Document images with source code:
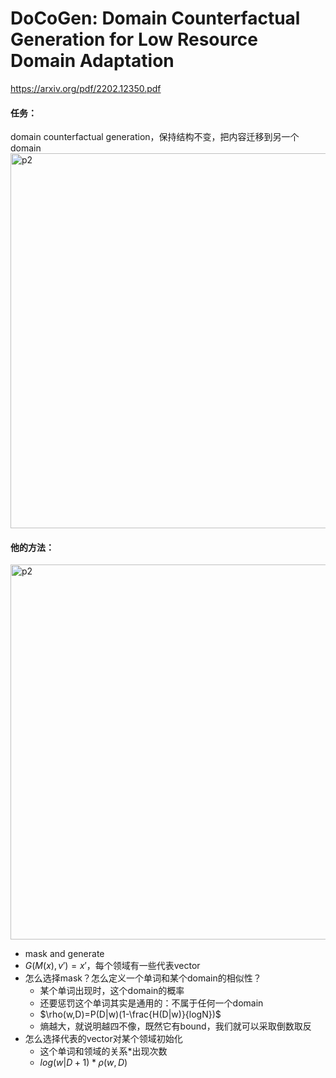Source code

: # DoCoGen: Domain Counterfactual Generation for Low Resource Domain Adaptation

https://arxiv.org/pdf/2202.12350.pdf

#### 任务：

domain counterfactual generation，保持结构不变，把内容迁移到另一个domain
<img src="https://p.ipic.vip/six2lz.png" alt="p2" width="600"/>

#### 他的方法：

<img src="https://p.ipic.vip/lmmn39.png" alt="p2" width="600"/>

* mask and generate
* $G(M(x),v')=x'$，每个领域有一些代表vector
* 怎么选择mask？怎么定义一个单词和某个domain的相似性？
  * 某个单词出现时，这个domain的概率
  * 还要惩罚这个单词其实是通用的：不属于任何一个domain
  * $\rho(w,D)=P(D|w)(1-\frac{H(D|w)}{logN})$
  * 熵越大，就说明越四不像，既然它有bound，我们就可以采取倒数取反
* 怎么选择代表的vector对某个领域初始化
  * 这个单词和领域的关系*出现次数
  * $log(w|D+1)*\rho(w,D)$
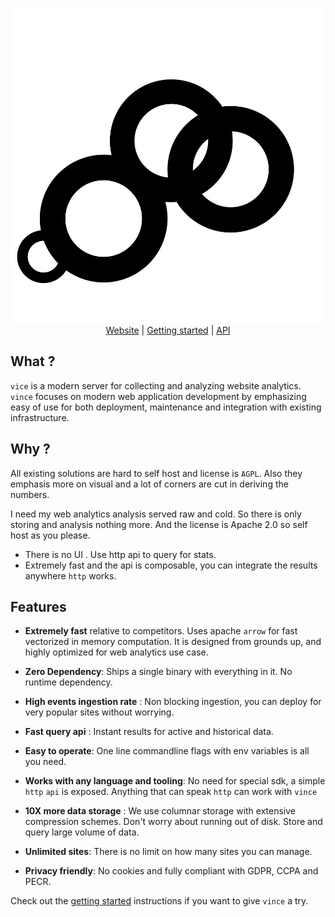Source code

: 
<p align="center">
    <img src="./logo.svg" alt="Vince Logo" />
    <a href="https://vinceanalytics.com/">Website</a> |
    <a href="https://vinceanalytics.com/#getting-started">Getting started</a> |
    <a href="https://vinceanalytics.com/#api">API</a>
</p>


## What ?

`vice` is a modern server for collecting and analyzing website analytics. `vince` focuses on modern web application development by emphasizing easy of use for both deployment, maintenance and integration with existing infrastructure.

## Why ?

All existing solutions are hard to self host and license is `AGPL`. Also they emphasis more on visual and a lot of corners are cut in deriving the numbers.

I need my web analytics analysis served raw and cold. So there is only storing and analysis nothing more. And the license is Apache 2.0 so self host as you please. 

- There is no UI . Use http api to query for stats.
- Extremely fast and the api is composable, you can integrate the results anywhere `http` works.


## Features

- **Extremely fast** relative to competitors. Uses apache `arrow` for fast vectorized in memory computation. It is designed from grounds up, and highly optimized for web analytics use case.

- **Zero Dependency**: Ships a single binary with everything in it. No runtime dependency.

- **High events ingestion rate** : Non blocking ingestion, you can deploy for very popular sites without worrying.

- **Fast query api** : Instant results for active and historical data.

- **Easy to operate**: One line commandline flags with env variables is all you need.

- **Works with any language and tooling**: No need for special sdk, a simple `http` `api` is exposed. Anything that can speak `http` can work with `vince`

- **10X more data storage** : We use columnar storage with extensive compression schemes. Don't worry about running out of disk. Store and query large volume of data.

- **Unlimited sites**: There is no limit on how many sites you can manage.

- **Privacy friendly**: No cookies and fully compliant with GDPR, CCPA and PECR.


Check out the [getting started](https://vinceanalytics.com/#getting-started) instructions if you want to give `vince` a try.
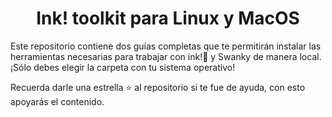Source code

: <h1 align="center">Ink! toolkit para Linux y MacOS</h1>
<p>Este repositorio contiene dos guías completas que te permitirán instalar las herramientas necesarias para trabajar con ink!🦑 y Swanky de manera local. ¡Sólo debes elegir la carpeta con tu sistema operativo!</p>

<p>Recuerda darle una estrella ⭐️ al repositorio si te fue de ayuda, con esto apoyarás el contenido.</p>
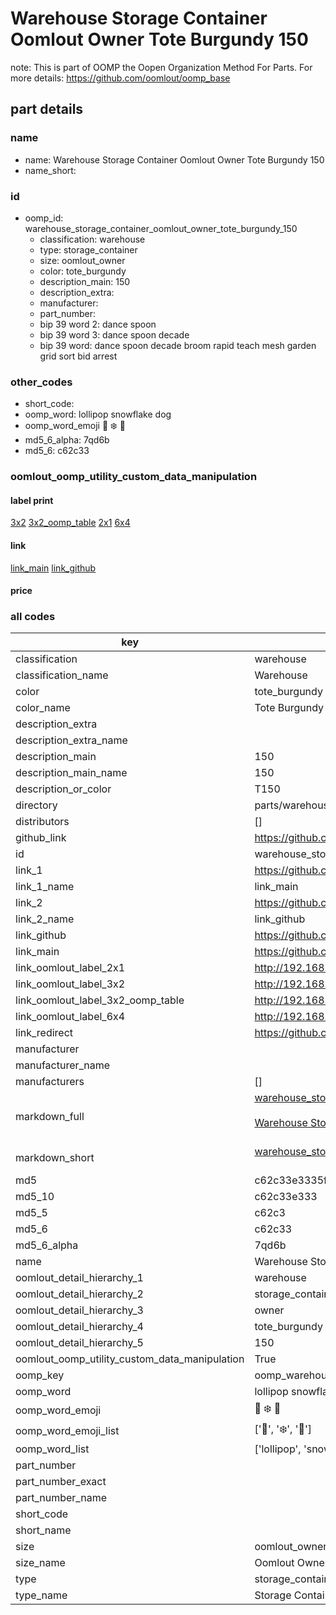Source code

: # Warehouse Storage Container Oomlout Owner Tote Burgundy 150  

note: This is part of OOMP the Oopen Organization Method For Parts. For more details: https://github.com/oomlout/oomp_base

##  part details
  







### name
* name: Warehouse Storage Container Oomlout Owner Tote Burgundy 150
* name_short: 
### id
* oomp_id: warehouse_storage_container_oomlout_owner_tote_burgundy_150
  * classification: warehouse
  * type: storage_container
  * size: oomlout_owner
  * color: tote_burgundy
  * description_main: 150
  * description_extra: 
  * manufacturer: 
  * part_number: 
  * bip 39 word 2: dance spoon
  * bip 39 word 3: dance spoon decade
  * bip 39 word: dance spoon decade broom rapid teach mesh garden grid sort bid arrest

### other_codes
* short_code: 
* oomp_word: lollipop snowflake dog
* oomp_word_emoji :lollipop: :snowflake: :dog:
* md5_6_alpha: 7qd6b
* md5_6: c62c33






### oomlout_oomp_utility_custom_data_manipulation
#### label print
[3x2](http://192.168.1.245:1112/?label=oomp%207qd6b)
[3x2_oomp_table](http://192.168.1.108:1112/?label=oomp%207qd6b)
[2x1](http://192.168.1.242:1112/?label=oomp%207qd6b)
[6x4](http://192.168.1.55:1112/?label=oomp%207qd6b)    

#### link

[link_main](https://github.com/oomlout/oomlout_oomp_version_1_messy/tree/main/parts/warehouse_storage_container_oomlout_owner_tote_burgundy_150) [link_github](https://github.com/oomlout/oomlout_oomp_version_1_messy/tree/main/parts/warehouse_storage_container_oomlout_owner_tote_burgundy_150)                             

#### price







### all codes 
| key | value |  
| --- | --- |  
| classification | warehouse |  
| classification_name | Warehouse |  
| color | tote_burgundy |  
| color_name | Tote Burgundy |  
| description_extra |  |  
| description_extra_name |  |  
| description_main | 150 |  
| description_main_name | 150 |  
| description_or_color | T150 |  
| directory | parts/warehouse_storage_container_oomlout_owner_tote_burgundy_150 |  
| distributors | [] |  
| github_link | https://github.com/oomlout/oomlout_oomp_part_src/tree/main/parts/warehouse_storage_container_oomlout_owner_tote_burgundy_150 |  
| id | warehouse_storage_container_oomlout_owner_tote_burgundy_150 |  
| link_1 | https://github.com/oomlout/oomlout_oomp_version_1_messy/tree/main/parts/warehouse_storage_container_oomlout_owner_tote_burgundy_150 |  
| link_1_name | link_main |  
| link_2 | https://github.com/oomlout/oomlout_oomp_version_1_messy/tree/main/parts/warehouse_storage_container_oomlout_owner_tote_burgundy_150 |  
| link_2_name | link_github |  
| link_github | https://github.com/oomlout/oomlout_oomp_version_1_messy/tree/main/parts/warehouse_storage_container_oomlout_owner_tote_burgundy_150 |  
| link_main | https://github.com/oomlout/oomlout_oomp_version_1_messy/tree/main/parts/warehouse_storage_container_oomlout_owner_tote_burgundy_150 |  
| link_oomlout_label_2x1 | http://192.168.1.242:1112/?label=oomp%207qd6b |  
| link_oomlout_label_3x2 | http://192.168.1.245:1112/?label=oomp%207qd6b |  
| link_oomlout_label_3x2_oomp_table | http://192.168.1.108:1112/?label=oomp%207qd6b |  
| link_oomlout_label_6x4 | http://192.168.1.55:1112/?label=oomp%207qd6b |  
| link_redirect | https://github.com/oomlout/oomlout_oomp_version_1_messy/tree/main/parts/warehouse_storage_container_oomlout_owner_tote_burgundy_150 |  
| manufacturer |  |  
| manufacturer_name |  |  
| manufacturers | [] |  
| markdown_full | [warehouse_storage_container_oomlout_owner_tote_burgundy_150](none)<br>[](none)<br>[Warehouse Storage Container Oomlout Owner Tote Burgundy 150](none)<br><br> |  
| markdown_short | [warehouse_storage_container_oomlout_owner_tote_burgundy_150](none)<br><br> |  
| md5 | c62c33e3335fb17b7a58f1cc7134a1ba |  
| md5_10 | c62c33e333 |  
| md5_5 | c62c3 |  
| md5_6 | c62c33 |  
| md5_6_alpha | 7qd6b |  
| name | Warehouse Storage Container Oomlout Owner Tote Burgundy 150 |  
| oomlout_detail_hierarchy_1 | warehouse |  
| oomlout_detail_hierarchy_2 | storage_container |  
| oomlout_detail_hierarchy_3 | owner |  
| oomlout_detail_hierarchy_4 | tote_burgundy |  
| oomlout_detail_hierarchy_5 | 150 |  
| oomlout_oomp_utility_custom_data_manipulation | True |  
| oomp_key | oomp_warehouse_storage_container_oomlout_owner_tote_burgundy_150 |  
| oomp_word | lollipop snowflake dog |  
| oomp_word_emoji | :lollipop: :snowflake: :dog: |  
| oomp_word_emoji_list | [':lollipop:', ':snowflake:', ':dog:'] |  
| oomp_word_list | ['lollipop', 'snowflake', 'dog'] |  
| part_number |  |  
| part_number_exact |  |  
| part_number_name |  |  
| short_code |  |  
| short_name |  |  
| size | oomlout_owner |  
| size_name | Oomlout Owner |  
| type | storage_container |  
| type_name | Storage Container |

# [EXERCISE DIRECTIONS]
Output exactly the lines from the first line of the records through the line containing "## Features". Leave out every picture.

# [EXPECTED ANSWER]
Source code

: # DoCoGen: Domain Counterfactual Generation for Low Resource Domain Adaptation

https://arxiv.org/pdf/2202.12350.pdf

#### 任务：

domain counterfactual generation，保持结构不变，把内容迁移到另一个domain
<img src="https://p.ipic.vip/six2lz.png" alt="p2" width="600"/>

#### 他的方法：

<img src="https://p.ipic.vip/lmmn39.png" alt="p2" width="600"/>

* mask and generate
* $G(M(x),v')=x'$，每个领域有一些代表vector
* 怎么选择mask？怎么定义一个单词和某个domain的相似性？
  * 某个单词出现时，这个domain的概率
  * 还要惩罚这个单词其实是通用的：不属于任何一个domain
  * $\rho(w,D)=P(D|w)(1-\frac{H(D|w)}{logN})$
  * 熵越大，就说明越四不像，既然它有bound，我们就可以采取倒数取反
* 怎么选择代表的vector对某个领域初始化
  * 这个单词和领域的关系*出现次数
  * $log(w|D+1)*\rho(w,D)$
Source code

: 
<p align="center">
    <img src="./logo.svg" alt="Vince Logo" />
    <a href="https://vinceanalytics.com/">Website</a> |
    <a href="https://vinceanalytics.com/#getting-started">Getting started</a> |
    <a href="https://vinceanalytics.com/#api">API</a>
</p>


## What ?

`vice` is a modern server for collecting and analyzing website analytics. `vince` focuses on modern web application development by emphasizing easy of use for both deployment, maintenance and integration with existing infrastructure.

## Why ?

All existing solutions are hard to self host and license is `AGPL`. Also they emphasis more on visual and a lot of corners are cut in deriving the numbers.

I need my web analytics analysis served raw and cold. So there is only storing and analysis nothing more. And the license is Apache 2.0 so self host as you please. 

- There is no UI . Use http api to query for stats.
- Extremely fast and the api is composable, you can integrate the results anywhere `http` works.


## Features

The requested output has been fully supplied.